Meski begitu, kontrol yang terbaik tetaplah berasal dari orangtua. Anak jadi tak melulu dibatasi keingintahuannya, namun juga dapat memperoleh pendampingan dan arahan yang tepat. Tak hanya itu, penanaman nilai disiplin terkait waktu penggunaan gawai juga penting dilakukan. Yang lebih penting lagi, sebenarnya bukan pembatasan konten internet yang aman bagi anak, namun bagaimana anak diedukasi untuk dapat memanfaatkan teknologi dengan baik.
Konten untuk Anak
Melihat kecenderungan akses internet oleh anak yang didominasi tontonan video dan game online, rasa-rasanya anak zaman sekarang jarang menyukai aktivitas membaca. Terlebih masih minimnya media daring yang menyediakan konten khusus untuk anak-anak.
Dari berbagai situs yang ada di internet. saya hanya menemukan satu situs khusus untuk anak, yaitu media online dari majalah Bobo. Di dalamnya termuat cerita-cerita anak yang mengandung berbagai pesan moral selayaknya dalam majalah cetaknya. Tak hanya itu, banyak pula artikel terkait ilmu pengetahuan yang disesuaikan dengan pemahaman anak-anak.
Sayangnya, jika tidak diimbangi pendampingan orang tua untuk mengakses situs khusus anak, rasanya sulit bagi anak untuk terhindar dari konten negatif. Di internet banyak konten lain yang ditampilkan sangat menarik.
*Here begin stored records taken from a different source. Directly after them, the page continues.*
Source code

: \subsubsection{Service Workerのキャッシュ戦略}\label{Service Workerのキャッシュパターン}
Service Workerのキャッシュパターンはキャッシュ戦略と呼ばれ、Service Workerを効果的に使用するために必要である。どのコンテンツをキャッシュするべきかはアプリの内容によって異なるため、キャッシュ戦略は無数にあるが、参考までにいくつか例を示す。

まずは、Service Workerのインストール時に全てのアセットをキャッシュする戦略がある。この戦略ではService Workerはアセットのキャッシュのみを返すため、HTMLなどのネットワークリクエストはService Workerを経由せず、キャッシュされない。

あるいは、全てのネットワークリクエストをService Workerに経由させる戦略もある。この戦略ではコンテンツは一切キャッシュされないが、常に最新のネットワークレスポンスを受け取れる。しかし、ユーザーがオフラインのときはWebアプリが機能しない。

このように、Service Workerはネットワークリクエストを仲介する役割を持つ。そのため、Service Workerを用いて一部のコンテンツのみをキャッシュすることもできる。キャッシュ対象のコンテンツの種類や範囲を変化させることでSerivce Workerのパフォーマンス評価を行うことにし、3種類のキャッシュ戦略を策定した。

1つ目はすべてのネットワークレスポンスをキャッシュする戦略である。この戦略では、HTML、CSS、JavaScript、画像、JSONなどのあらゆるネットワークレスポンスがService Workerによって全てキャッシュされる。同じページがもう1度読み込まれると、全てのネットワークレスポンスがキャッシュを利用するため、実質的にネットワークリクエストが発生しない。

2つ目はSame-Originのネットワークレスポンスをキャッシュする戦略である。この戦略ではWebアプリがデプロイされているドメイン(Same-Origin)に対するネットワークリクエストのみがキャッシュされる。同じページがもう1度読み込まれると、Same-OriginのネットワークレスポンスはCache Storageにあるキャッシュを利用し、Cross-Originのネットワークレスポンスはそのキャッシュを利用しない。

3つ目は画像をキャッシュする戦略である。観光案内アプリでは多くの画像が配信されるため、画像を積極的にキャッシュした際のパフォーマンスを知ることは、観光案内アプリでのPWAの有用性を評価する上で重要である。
Apalagi dengan keingintahuan anak-anak yang tinggi, namun belum memiliki kontrol diri untuk membedakan mana yang baik dan mana yang buruk, nampaknya internet bukanlah media yang tepat bagi anak di bawah umur.
Pengguna dewasa yang seharusnya tahu baik-buruk saja belum bisa bersikap dewasa dalam mengakses internet. Lalu pantaskah kita berharap anak-anak bawah umur -yang masih perlu bimbingan orang tua- menjadi bijak dalam mengakses konten internet?
(Oleh: Lajeng Padmaratri - Mahasiswa Ilmu Komunikasi UPN ‘Veteran’ Yogyakarta dan Pegiat Media Sosial)
Ketiga anak saya sudah mendapat akses internet jauh lebih muda dibanding saat saya mendapat akses internet.
tentunya saya selalu mendampingi mereka saat bermain dan melihat konten lainnya.
Selain itu, tentu perlu dibatasi juga waktunya, agar mereka tahu bahwa internet bukanlah segalanya :) masih ada tempat dan aktivitas lain untuk dikerjakan anak-anak..
nice artikel mba Lajeng.
Terima kasih feedback-nya. Semoga dapat memberi perspektif baru.